Já há vários anos em Portugal, Erica fala e compreende o português, mas está mais confortável a pensar e executar na língua materna, o inglês. «Ela fala e percebe português, mas é tímida. A comunicação por vezes tem de ser em inglês, porque se sente mais confortável a pensar em inglês. É muito focada no grupo de trabalho, não se distrai com nada, não se distraiu no meio dos rapazes e falava com eles o que tinha de falar.

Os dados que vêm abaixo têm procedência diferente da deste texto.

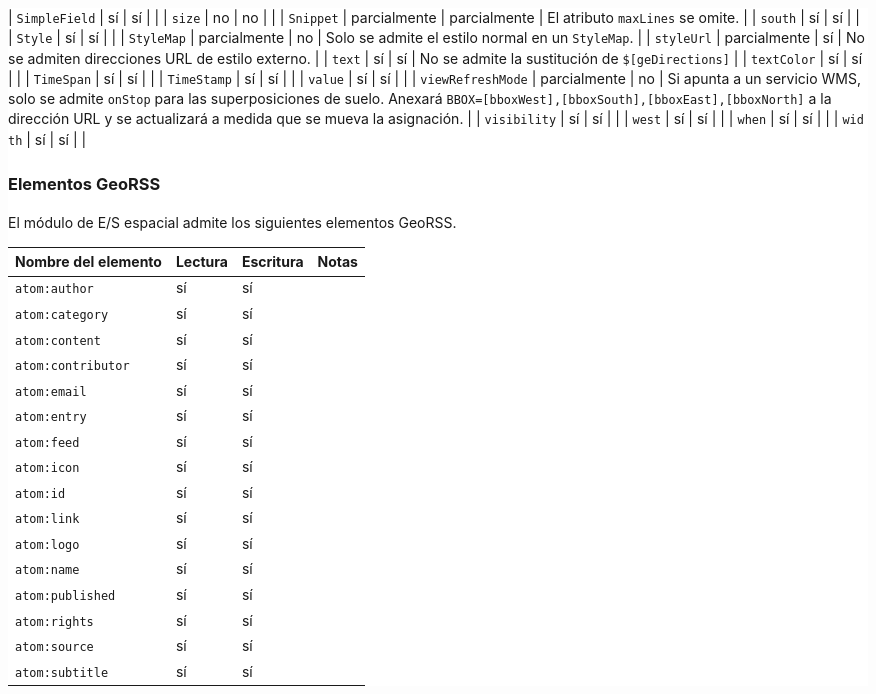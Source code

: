 | `SimpleField`        | sí     | sí     |                                                                                                                            |
| `size`               | no      | no      |                                                                                                                            |
| `Snippet`            | parcialmente | parcialmente | El atributo `maxLines` se omite.                                                                                  |
| `south`              | sí     | sí     |                                                                                                                            |
| `Style`              | sí     | sí     |                                                                                                                            |
| `StyleMap`           | parcialmente | no      | Solo se admite el estilo normal en un `StyleMap`.                                                                        |
| `styleUrl`           | parcialmente | sí     | No se admiten direcciones URL de estilo externo.                                                                         |
| `text`               | sí     | sí     | No se admite la sustitución de `$[geDirections]`                                                                          |
| `textColor`          | sí     | sí     |                                                                                                                            |
| `TimeSpan`           | sí     | sí     |                                                                                                                            |
| `TimeStamp`          | sí     | sí     |                                                                                                                            |
| `value`              | sí     | sí     |                                                                                                                            |
| `viewRefreshMode`    | parcialmente | no      |  Si apunta a un servicio WMS, solo se admite `onStop` para las superposiciones de suelo. Anexará `BBOX=[bboxWest],[bboxSouth],[bboxEast],[bboxNorth]` a la dirección URL y se actualizará a medida que se mueva la asignación.  |
| `visibility`         | sí     | sí     |                                                                                                                            |
| `west`               | sí     | sí     |                                                                                                                            |
| `when`               | sí     | sí     |                                                                                                                            |
| `width`              | sí     | sí     |                                                                                                                            |

### <a name="georss-elements"></a>Elementos GeoRSS

El módulo de E/S espacial admite los siguientes elementos GeoRSS.

| Nombre del elemento             | Lectura    | Escritura | Notas                                                                                          |
|--------------------------|---------|-------|------------------------------------------------------------------------------------------------|
| `atom:author`            | sí     | sí   |                                                                                                |
| `atom:category`          | sí     | sí   |                                                                                                |
| `atom:content`           | sí     | sí   |                                                                                                |
| `atom:contributor`       | sí     | sí   |                                                                                                |
| `atom:email`             | sí     | sí   |                                                                                                |
| `atom:entry`             | sí     | sí   |                                                                                                |
| `atom:feed`              | sí     | sí   |                                                                                                |
| `atom:icon`              | sí     | sí   |                                                                                                |
| `atom:id`                | sí     | sí   |                                                                                                |
| `atom:link`              | sí     | sí   |                                                                                                |
| `atom:logo`              | sí     | sí   |                                                                                                |
| `atom:name`              | sí     | sí   |                                                                                                |
| `atom:published`         | sí     | sí   |                                                                                                |
| `atom:rights`            | sí     | sí   |                                                                                                |
| `atom:source`            | sí     | sí   |                                                                                                |
| `atom:subtitle`          | sí     | sí   |                                                                                                |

É sempre de trato muito fácil e percebe rapidamente os exercícios», afirmou Hugo.
Depois da temporada no Leixões, o caminho de Erica Meg passou definitivamente para o futebol feminino e o destino da jovem cruzou-se com o Valadares Gaia. «Foi um bocadinho de surpresa, porque pensávamos todos que ela ia para o Benfica», atirou o treinador, que recordou ainda uma brincadeira que, ao mesmo tempo, tinha uma boa dose de seriedade: «Entre nós, equipa técnica, e mesmo a falar com ela brincávamos e dizíamos que ela um dia se ia lembrar das nossas palavras e ia ser a melhor jogadora do Mundo. Para mim, a Erica tem um enorme potencial e não sei se não estamos a falar de uma futura melhor do Mundo. Achamos mesmo que tem capacidade para isso.»
Dois Campeonatos da Europa de sub-17 - 2023 e 2024 - já ficaram para trás, mas agora o palco é outro e é maior, é mundial. Na estreia em Campeonatos do Mundo, Erica é a única representante da Liga BPI na prova que se joga na República Dominicana. O primeiro jogo acontece já esta noite, a partir da 00h00, frente ao Quénia.